● Collected data
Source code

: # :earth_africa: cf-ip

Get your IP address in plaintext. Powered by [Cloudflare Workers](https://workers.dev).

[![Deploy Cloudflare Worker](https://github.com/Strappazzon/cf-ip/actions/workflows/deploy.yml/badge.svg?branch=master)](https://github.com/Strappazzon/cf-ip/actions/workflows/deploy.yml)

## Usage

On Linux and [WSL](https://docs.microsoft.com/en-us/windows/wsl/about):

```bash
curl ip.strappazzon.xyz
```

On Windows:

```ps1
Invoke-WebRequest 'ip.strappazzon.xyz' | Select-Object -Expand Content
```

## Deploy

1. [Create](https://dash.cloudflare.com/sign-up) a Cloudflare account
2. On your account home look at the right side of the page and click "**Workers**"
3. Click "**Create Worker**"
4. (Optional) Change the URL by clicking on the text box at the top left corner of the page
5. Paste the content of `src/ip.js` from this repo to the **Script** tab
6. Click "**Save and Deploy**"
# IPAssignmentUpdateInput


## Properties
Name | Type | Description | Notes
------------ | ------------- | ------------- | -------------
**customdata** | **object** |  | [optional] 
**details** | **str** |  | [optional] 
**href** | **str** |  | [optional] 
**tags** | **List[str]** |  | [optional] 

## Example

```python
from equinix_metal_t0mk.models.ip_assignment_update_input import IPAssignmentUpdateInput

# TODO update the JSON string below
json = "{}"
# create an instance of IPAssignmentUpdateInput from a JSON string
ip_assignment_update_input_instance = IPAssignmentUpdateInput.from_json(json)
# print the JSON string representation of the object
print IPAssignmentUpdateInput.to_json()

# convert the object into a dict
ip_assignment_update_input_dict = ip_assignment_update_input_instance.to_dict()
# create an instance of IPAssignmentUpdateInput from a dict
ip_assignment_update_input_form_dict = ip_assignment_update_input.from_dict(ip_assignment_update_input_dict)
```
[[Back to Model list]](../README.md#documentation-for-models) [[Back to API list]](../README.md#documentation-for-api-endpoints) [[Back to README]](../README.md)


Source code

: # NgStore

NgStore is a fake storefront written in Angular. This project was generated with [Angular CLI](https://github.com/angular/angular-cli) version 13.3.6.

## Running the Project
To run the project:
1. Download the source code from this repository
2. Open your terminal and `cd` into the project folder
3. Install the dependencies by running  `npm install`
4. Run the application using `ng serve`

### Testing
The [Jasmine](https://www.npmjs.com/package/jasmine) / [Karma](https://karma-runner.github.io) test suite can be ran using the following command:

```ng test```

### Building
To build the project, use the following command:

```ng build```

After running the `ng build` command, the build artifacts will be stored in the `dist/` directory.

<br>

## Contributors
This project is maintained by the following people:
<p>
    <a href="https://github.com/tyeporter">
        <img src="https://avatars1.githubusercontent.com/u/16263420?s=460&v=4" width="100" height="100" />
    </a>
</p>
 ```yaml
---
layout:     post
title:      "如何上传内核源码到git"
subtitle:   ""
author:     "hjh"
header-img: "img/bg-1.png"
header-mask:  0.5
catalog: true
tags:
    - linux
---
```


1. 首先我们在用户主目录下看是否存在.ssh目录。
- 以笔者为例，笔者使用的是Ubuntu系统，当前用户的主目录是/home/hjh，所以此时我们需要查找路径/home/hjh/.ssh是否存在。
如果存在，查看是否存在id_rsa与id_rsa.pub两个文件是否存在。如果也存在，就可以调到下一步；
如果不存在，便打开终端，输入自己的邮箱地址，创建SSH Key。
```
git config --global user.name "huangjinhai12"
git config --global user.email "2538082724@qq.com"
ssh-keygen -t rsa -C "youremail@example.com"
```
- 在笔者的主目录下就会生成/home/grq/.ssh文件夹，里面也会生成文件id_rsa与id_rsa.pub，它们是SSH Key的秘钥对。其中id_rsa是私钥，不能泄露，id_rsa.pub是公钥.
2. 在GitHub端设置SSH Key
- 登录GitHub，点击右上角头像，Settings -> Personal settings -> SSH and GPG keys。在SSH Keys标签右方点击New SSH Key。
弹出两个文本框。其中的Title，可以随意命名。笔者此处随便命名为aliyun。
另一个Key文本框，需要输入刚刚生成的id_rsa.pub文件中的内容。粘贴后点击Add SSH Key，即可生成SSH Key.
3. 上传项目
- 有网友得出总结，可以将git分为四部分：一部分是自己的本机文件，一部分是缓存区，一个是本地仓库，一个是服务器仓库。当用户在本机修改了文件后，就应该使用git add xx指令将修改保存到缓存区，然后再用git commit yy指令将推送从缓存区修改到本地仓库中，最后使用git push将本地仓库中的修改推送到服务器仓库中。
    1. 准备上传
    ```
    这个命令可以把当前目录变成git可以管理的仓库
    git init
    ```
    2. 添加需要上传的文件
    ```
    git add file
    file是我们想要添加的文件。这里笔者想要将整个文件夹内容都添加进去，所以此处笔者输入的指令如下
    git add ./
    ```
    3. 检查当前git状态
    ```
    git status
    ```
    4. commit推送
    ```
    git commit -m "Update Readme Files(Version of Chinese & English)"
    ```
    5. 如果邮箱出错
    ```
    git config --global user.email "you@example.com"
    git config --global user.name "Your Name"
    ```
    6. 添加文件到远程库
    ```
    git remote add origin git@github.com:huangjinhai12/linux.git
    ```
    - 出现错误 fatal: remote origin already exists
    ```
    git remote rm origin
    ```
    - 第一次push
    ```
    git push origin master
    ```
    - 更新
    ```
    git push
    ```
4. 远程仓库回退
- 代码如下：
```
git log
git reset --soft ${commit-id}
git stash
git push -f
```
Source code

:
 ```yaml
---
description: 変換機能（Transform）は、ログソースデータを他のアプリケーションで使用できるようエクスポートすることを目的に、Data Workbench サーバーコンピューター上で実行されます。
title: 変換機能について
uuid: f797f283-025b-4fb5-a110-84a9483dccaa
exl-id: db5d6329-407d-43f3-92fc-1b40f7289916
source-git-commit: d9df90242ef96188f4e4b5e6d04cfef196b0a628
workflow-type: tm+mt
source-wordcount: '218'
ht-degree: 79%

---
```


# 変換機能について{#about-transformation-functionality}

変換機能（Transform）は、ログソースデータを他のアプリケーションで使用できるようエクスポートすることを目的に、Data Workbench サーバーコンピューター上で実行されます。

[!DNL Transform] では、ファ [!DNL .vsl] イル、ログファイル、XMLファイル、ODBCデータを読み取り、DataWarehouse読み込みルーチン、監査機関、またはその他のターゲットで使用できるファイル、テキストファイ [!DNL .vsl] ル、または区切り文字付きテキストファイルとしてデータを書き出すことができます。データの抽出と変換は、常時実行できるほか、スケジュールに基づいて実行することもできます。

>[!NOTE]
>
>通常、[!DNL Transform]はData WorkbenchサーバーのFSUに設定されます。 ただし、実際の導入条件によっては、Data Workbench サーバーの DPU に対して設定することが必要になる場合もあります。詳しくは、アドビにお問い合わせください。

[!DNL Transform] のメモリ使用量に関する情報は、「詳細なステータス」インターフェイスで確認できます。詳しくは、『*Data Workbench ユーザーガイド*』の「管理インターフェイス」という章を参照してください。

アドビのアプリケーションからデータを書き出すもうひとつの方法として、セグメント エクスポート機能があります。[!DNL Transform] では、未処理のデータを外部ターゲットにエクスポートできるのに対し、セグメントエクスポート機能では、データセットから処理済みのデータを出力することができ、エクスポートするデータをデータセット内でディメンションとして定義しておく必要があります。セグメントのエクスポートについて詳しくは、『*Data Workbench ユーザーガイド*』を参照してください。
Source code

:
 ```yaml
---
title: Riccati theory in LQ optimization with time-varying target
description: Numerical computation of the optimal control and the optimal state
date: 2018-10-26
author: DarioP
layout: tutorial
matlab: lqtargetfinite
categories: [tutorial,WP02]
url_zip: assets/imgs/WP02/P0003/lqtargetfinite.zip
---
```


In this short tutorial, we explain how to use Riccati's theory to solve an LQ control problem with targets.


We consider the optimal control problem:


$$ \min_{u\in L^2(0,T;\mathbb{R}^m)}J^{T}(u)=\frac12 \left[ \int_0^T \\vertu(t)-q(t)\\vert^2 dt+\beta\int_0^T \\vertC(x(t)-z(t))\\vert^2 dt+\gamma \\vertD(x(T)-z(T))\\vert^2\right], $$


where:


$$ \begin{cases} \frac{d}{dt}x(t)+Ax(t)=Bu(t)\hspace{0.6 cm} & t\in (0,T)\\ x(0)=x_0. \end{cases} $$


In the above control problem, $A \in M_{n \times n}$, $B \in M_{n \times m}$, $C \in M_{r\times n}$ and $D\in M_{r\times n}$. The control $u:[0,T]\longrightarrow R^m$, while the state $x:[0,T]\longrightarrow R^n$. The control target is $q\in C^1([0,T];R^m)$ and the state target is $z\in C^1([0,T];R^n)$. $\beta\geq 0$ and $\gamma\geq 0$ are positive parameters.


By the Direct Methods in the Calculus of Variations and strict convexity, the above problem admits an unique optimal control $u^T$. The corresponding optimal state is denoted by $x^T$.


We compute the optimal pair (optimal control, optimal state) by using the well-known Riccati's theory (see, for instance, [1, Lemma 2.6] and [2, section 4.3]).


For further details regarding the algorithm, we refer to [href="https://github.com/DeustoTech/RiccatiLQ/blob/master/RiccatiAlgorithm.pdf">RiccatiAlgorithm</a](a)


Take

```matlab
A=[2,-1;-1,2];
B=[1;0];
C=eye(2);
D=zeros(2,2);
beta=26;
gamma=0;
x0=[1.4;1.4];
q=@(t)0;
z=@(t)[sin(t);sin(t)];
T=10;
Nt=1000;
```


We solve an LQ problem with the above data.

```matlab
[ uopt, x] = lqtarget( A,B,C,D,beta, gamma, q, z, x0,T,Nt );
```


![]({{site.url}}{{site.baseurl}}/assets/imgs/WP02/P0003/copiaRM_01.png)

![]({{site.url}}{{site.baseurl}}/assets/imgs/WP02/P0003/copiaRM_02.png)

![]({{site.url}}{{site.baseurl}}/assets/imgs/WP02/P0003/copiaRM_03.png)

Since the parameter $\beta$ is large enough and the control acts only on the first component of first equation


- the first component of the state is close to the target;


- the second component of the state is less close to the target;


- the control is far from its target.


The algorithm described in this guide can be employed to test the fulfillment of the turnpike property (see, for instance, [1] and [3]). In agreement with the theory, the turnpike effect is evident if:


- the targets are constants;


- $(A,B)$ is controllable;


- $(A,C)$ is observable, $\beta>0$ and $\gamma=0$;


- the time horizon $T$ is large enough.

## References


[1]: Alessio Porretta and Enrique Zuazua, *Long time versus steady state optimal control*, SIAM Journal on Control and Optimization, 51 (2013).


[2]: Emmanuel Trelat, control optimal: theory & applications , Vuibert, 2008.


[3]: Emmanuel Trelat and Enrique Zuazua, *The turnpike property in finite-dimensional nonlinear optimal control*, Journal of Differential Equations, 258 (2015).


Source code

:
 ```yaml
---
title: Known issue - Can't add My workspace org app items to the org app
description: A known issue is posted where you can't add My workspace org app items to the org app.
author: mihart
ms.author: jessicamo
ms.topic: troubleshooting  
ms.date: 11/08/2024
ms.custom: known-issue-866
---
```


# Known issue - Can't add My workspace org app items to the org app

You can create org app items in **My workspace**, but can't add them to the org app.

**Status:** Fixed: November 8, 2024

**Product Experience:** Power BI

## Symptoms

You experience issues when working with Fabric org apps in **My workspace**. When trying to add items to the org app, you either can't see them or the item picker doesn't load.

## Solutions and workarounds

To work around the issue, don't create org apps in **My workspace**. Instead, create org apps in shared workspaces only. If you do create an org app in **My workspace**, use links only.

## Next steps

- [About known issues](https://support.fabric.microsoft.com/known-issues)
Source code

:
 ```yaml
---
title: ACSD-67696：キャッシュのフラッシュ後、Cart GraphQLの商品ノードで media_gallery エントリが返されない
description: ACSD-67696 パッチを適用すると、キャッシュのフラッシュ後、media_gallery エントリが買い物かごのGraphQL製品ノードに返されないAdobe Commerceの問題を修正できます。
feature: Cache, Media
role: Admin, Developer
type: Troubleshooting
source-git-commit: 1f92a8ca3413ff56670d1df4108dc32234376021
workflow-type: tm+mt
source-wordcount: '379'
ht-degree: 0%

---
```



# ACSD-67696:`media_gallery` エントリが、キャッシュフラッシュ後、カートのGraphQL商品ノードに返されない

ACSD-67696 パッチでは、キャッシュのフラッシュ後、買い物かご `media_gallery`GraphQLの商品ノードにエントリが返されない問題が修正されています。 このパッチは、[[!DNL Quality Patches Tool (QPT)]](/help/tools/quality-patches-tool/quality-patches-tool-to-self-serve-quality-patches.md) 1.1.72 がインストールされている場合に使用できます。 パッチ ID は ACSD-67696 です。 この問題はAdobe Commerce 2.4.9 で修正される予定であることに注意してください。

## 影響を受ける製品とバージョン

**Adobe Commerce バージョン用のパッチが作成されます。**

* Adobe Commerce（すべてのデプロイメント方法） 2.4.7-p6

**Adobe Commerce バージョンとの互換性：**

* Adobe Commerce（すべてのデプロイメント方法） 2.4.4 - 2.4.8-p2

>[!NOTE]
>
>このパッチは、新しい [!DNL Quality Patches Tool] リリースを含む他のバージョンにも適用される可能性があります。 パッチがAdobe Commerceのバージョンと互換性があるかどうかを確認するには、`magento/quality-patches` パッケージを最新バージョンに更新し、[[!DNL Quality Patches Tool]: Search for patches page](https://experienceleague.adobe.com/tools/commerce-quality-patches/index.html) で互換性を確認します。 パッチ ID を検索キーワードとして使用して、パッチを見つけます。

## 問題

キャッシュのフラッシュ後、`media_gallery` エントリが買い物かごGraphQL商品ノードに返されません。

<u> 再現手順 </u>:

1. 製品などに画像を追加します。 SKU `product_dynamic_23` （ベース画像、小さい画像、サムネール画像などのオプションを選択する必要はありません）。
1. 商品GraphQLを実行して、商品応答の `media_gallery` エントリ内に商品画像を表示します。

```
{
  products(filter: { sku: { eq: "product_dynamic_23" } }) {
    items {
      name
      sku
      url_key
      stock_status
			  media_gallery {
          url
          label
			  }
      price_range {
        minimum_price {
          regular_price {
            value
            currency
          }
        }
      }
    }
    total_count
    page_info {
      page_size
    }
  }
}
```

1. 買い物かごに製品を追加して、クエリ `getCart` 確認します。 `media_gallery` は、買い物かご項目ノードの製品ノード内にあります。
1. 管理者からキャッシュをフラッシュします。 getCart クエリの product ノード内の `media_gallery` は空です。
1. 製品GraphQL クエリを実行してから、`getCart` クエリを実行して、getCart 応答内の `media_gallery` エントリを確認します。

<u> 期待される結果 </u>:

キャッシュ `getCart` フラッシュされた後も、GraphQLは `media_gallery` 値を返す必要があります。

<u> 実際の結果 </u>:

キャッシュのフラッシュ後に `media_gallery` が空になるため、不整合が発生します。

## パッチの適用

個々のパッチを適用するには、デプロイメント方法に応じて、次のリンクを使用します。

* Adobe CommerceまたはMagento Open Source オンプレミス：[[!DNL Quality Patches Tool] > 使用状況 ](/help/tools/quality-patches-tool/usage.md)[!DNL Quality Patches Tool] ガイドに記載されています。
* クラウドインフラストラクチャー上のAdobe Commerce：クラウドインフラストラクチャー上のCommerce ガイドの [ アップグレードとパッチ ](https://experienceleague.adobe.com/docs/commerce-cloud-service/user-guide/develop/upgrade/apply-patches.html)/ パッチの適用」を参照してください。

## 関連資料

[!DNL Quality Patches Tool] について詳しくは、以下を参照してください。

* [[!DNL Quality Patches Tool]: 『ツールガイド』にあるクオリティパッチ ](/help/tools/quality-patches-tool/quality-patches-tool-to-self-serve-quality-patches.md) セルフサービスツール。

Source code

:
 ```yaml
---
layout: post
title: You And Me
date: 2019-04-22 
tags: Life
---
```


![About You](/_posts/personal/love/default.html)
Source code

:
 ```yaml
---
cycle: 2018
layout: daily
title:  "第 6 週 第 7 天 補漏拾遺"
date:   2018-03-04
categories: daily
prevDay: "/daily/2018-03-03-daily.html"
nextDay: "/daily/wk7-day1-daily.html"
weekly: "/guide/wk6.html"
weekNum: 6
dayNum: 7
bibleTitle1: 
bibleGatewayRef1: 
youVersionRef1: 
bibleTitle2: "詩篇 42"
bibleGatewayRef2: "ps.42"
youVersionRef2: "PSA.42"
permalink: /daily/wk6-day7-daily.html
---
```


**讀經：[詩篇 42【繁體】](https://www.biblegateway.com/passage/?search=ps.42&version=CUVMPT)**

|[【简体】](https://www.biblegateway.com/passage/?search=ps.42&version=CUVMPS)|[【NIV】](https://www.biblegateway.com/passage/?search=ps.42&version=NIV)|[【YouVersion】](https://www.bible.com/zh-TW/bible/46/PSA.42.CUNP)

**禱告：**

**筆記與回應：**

● Work task
A word-for-word copy of the lines above from the one with "## Next steps" through the one with "1. 管理者からキャッシュをフラッシュします。 getCart", inclusive, is the only output wanted.

● Answer box
## Next steps

- [About known issues](https://support.fabric.microsoft.com/known-issues)
Source code

:
 ```yaml
---
title: ACSD-67696：キャッシュのフラッシュ後、Cart GraphQLの商品ノードで media_gallery エントリが返されない
description: ACSD-67696 パッチを適用すると、キャッシュのフラッシュ後、media_gallery エントリが買い物かごのGraphQL製品ノードに返されないAdobe Commerceの問題を修正できます。
feature: Cache, Media
role: Admin, Developer
type: Troubleshooting
source-git-commit: 1f92a8ca3413ff56670d1df4108dc32234376021
workflow-type: tm+mt
source-wordcount: '379'
ht-degree: 0%

---
```



# ACSD-67696:`media_gallery` エントリが、キャッシュフラッシュ後、カートのGraphQL商品ノードに返されない

ACSD-67696 パッチでは、キャッシュのフラッシュ後、買い物かご `media_gallery`GraphQLの商品ノードにエントリが返されない問題が修正されています。 このパッチは、[[!DNL Quality Patches Tool (QPT)]](/help/tools/quality-patches-tool/quality-patches-tool-to-self-serve-quality-patches.md) 1.1.72 がインストールされている場合に使用できます。 パッチ ID は ACSD-67696 です。 この問題はAdobe Commerce 2.4.9 で修正される予定であることに注意してください。

## 影響を受ける製品とバージョン

**Adobe Commerce バージョン用のパッチが作成されます。**

* Adobe Commerce（すべてのデプロイメント方法） 2.4.7-p6

**Adobe Commerce バージョンとの互換性：**

* Adobe Commerce（すべてのデプロイメント方法） 2.4.4 - 2.4.8-p2

>[!NOTE]
>
>このパッチは、新しい [!DNL Quality Patches Tool] リリースを含む他のバージョンにも適用される可能性があります。 パッチがAdobe Commerceのバージョンと互換性があるかどうかを確認するには、`magento/quality-patches` パッケージを最新バージョンに更新し、[[!DNL Quality Patches Tool]: Search for patches page](https://experienceleague.adobe.com/tools/commerce-quality-patches/index.html) で互換性を確認します。 パッチ ID を検索キーワードとして使用して、パッチを見つけます。

## 問題

キャッシュのフラッシュ後、`media_gallery` エントリが買い物かごGraphQL商品ノードに返されません。

<u> 再現手順 </u>:

1. 製品などに画像を追加します。 SKU `product_dynamic_23` （ベース画像、小さい画像、サムネール画像などのオプションを選択する必要はありません）。
1. 商品GraphQLを実行して、商品応答の `media_gallery` エントリ内に商品画像を表示します。

```
{
  products(filter: { sku: { eq: "product_dynamic_23" } }) {
    items {
      name
      sku
      url_key
      stock_status
			  media_gallery {
          url
          label
			  }
      price_range {
        minimum_price {
          regular_price {
            value
            currency
          }
        }
      }
    }
    total_count
    page_info {
      page_size
    }
  }
}
```

1. 買い物かごに製品を追加して、クエリ `getCart` 確認します。 `media_gallery` は、買い物かご項目ノードの製品ノード内にあります。
1. 管理者からキャッシュをフラッシュします。 getCart クエリの product ノード内の `media_gallery` は空です。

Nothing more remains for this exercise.